In August, a few days after the foundation is poured, Mark and I begin framing the floor system. We’ve designed a modest structure, barely 1,000 square feet, and a roof before winter seems an entirely reasonable goal, even for two men who are committed to working barely 40 hours a week between them. This is to be the third house I’ve built, or at least had a significant hand in building, but only the first that I am not destined to live in, and also the first with no specific move-in date, and thus no pressing deadline. I am enjoying our relaxed approach.

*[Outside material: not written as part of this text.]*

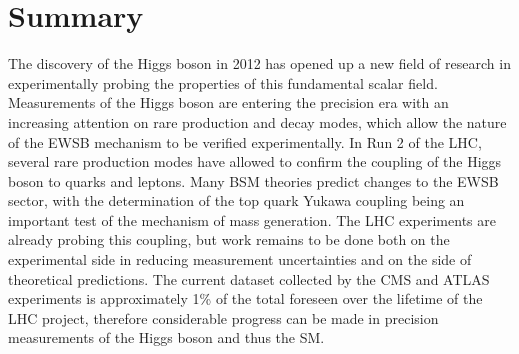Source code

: \section{Summary}
The discovery of the Higgs boson in 2012 has opened up a new field of research in experimentally probing the properties of this fundamental scalar field. Measurements of the Higgs boson are entering the precision era with an increasing attention on rare production and decay modes, which allow the nature of the EWSB mechanism to be verified experimentally. In Run 2 of the LHC, several rare production modes have allowed to confirm the coupling of the Higgs boson to quarks and leptons. Many BSM theories predict changes to the EWSB sector, with the determination of the top quark Yukawa coupling being an important test of the mechanism of mass generation. The LHC experiments are already probing this coupling, but work remains to be done both on the experimental side in reducing measurement uncertainties and on the side of theoretical predictions. The current dataset collected by the CMS and ATLAS experiments is approximately 1\% of the total foreseen over the lifetime of the LHC project, therefore considerable progress can be made in precision measurements of the Higgs boson and thus the SM.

Slowly, the house takes shape: The floor is framed and decked, the first wall goes up, then the second and third. We set the rafters, then sheathe the roof. The near-drought persists, and thanks to the perpetually sunny skies, we make quick progress despite our short days. For me, the short days are a necessity, in deference to the paying work that is making this project possible in the first place, plus the innumerable homestead tasks that loom in the final approach to winter. For Mark, the short days acknowledge there is firewood to cut and stack, gardens to tend, cars to repair, and his own house to finish. Like me and Penny, Mark and his wife have built their house around them; it’s been 25 years since they broke ground, and he jokes that it might be finished in another 25.
Toward the end of September, the rain comes again.The house is not yet closed in, and our progress slows. I’m still optimistic that we’ll have it dried in before winter, but that’s only because I have no way of knowing that the first snowstorm will arrive in early November, and that we won’t see bare ground again until the end of April. The snow will bury the pile of roofing I’ve thoughtfully purchased in advance; it will cover the roof deck and make access to the job site challenging. Mostly, though, it will fracture our resolve with its promise of frigid toes and half-frozen fingers, and of hours spent sweeping and shoveling.
But in September, with the leaves on the trees just beginning their annual turn, we know nothing of this, and in our ignorance of what the future holds, Mark and I keep plodding away, joking and laughing through a handful of six-hour workdays each week. As if winter will never come. As if we have all the time in the world.